━━ Data to use ━━

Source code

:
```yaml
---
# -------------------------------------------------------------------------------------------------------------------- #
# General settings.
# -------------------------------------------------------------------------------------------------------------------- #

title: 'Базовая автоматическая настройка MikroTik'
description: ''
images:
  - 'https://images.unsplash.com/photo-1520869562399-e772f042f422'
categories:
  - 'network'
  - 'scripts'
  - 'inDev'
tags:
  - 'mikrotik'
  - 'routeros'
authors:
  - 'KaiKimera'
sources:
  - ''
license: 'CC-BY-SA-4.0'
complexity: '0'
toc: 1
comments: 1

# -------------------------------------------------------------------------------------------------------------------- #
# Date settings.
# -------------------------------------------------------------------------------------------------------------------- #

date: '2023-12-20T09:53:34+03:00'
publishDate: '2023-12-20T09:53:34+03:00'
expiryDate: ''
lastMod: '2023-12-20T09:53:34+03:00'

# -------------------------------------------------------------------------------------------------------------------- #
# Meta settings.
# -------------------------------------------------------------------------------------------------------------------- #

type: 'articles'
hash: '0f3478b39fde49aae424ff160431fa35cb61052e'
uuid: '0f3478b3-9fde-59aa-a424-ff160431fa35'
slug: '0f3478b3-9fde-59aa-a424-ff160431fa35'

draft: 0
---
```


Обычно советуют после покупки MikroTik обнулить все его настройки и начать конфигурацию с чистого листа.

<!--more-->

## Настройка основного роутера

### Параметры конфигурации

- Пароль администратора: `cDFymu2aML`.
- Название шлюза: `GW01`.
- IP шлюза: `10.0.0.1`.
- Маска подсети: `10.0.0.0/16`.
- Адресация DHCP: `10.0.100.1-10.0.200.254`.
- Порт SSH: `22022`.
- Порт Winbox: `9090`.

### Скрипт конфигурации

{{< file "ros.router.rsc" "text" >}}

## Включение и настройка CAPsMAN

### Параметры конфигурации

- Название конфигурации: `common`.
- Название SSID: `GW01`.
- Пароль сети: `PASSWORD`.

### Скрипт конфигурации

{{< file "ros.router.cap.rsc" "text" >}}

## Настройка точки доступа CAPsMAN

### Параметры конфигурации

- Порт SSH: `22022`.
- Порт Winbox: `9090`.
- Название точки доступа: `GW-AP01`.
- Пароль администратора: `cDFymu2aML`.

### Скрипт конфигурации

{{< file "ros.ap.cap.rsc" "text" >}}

━━━

▸ **Assignment**:
Check the listing for the word "CAPsMAN". Show each line that has it.

▸ **Written solution**:
## Включение и настройка CAPsMAN
## Настройка точки доступа CAPsMAN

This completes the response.